= Beginning of Section =

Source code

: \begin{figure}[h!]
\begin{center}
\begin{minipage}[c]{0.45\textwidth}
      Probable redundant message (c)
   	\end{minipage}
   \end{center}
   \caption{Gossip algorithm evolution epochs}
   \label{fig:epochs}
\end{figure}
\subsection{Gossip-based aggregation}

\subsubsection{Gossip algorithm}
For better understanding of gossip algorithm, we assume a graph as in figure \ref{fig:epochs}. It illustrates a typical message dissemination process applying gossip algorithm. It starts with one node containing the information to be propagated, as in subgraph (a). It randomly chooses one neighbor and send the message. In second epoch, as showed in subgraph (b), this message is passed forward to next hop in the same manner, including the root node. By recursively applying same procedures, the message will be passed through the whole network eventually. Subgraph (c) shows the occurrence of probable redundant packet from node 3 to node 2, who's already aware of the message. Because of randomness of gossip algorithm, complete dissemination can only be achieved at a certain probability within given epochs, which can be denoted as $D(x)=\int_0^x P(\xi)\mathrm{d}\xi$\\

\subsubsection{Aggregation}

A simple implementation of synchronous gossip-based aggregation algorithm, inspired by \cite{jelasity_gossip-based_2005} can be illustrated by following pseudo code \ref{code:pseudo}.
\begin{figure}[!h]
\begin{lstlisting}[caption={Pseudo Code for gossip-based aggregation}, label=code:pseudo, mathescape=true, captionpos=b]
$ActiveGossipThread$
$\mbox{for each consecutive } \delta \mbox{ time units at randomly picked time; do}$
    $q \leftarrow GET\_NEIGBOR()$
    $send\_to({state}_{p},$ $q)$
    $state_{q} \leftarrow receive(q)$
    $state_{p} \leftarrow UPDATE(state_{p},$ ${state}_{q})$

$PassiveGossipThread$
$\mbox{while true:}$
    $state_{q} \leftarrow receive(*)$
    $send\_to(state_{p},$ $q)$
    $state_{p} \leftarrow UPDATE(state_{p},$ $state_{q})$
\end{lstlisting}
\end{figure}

= End of Section =

■ THE TASK ■
All lines of the listing holding the string "receive" must be returned, copied as they stand.

■ RESULT OF THE TASK ■
    $state_{q} \leftarrow receive(q)$
    $state_{q} \leftarrow receive(*)$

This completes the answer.